## Instructions to follow
Search the material for lines containing the word "https", and copy each one.

## Supplied entries
★ ★ ★ ★

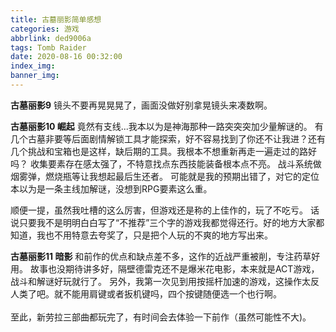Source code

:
 ```yaml
---
title: 古墓丽影简单感想
categories: 游戏
abbrlink: ded9006a
tags: Tomb Raider
date: 2020-08-16 00:32:00
index_img:
banner_img:
---
```

**古墓丽影9**
镜头不要再晃晃晃了，画面没做好别拿晃镜头来凑数啊。

**古墓丽影10 崛起**
竟然有支线...我本以为是神海那种一路突突突加少量解谜的。
有几个古墓非要等后面剧情解锁工具才能探索，好不容易找到了你还不让我进？还有几个挑战和宝箱也是这样，缺后期的工具。我根本不想重新再走一遍走过的路好吗？
收集要素存在感太强了，不特意找点东西技能装备根本点不亮。
战斗系统做烟雾弹，燃烧瓶等让我想起最后生还者。
可能就是我的预期出错了，对它的定位本以为是一条主线加解谜，没想到RPG要素这么重。

顺便一提，虽然我吐槽的这么厉害，但游戏还是称的上佳作的，玩了不吃亏。
话说只要我不是明明白白写了“不推荐”三个字的游戏我都觉得还行。好的地方大家都知道，我也不用特意去夸奖了，只是把个人玩的不爽的地方写出来。

**古墓丽影11 暗影**
和前作的优点和缺点差不多，这作的近战严重被削，专注药草好用。
故事也没期待讲多好，隔壁德雷克还不是爆米花电影，本来就是ACT游戏，战斗和解谜好玩就行了。
另外，我第一次见到用按摇杆加速的游戏，这操作太反人类了吧。就不能用肩键或者扳机键吗，四个按键随便选一个也行啊。
<br><br>
至此，新劳拉三部曲都玩完了，有时间会去体验一下前作（虽然可能性不大)。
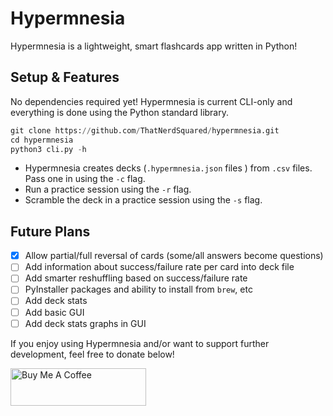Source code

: # Hypermnesia

Hypermnesia is a lightweight, smart flashcards app written in Python!


## Setup & Features
No dependencies required yet! Hypermnesia is current CLI-only and everything is done using the Python standard library.
```py
git clone https://github.com/ThatNerdSquared/hypermnesia.git
cd hypermnesia
python3 cli.py -h
```

- Hypermnesia creates decks (`.hypermnesia.json` files ) from `.csv` files. Pass one in using the `-c` flag.
- Run a practice session using the `-r` flag.
- Scramble the deck in a practice session using the `-s` flag.

## Future Plans
- [x] Allow partial/full reversal of cards (some/all answers become questions)
- [ ] Add information about success/failure rate per card into deck file
- [ ] Add smarter reshuffling based on success/failure rate
- [ ] PyInstaller packages and ability to install from `brew`, etc
- [ ] Add deck stats
- [ ] Add basic GUI
- [ ] Add deck stats graphs in GUI

If you enjoy using Hypermnesia and/or want to support further development, feel free to donate below!

<a href="https://www.buymeacoffee.com/nathanyeung" target="_blank"><img src="https://cdn.buymeacoffee.com/buttons/v2/default-yellow.png" alt="Buy Me A Coffee" style="height: 60px !important;width: 217px !important;" ></a>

★ ★ ★ ★

## Response area
git clone https://github.com/ThatNerdSquared/hypermnesia.git
<a href="https://www.buymeacoffee.com/nathanyeung" target="_blank"><img src="https://cdn.buymeacoffee.com/buttons/v2/default-yellow.png" alt="Buy Me A Coffee" style="height: 60px !important;width: 217px !important;" ></a>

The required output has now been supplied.